The Downside of Being Adaptable, or Signs of an Abusive Relationship

(Feel free to scroll past my ramblings for the list of warning signs.)

One of the truly remarkable things about human beings is how adaptable we are. When we feel it’s necessary, we can adjust to any situation with some degree of comfort. There are people who travel with very little money and very few possessions to new countries, learn the local language, and thrive there. There are people who live in poverty without any of the comforts to which many of us are accustomed, and are still happy. There are people who suffer debilitating illnesses or injuries that leave them permanently maimed, and find a way to adapt their habits and lifestyle to those changes. There are people with disabilities who live happier lives than some of us without them. What you are used to becomes normal, you find a way to accept it and survive, and you adapt to those circumstances.

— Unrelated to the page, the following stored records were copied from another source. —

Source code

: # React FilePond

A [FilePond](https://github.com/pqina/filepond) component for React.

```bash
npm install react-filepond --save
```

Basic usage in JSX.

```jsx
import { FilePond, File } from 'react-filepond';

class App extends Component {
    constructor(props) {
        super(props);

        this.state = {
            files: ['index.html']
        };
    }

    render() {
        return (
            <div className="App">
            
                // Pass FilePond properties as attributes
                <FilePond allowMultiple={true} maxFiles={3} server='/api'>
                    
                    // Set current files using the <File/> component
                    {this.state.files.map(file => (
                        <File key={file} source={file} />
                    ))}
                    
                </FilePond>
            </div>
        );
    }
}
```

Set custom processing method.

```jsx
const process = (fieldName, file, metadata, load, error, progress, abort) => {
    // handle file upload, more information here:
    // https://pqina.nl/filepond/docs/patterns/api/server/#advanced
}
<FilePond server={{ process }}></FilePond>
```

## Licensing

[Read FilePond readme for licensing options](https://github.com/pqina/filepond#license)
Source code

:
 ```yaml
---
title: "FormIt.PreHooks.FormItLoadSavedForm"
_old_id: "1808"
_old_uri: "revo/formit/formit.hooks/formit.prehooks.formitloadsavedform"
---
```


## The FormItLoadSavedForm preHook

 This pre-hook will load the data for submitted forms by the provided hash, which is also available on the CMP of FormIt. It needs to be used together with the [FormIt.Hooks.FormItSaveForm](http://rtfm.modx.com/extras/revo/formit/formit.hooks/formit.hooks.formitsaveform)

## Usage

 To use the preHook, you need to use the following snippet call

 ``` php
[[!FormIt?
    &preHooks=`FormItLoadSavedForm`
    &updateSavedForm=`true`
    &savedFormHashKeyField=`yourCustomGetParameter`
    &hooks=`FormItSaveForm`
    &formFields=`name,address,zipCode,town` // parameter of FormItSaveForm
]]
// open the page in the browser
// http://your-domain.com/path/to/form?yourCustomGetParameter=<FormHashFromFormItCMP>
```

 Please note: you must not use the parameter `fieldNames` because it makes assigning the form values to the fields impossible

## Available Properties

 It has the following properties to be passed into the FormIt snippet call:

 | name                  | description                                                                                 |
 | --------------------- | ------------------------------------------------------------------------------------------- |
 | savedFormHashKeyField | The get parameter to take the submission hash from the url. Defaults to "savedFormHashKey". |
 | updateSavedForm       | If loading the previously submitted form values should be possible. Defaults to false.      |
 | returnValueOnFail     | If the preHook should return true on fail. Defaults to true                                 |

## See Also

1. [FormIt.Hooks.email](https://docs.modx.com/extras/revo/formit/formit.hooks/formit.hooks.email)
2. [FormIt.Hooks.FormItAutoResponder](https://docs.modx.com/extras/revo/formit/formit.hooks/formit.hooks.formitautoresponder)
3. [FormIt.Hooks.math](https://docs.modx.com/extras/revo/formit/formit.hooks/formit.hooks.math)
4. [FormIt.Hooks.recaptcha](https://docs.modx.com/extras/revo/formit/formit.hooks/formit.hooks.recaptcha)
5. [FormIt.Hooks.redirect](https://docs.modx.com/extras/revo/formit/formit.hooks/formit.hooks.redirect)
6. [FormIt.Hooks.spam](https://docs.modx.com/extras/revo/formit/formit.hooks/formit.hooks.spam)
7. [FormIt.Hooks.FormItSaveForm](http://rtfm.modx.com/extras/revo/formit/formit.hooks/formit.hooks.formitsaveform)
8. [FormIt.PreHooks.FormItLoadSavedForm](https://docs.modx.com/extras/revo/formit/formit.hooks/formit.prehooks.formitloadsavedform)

If you live that way long enough, you become comfortable and you don’t even feel that you need the comforts and lifestyle that you may have once missed. The human mind is an amazing thing, allowing us to survive and even prosper in the worst of conditions.

However, that remarkable adaptability may be the most insidious thing about an abusive relationship. When your largest or only influence is the person you’re with, it’s easy to believe the things they tell you, to stop questioning when your points of view differ. If you didn’t lay out clear lines of what would and wouldn’t be acceptable to you at the start, your perception of what is acceptable can start to blur. You make concessions until you don’t remember what you wanted anymore, and you aren’t sure what really matters or who is right. It becomes easy to lose yourself, to lose sight of the difference between making a compromise out of love for someone and allowing yourself to be devalued and mistreated.  What that man or woman tells you becomes your reality, and the way you are living becomes your normal. What this means is that it is easy to be in an abusive situation without realizing that it is abusive, because you’ve adapted.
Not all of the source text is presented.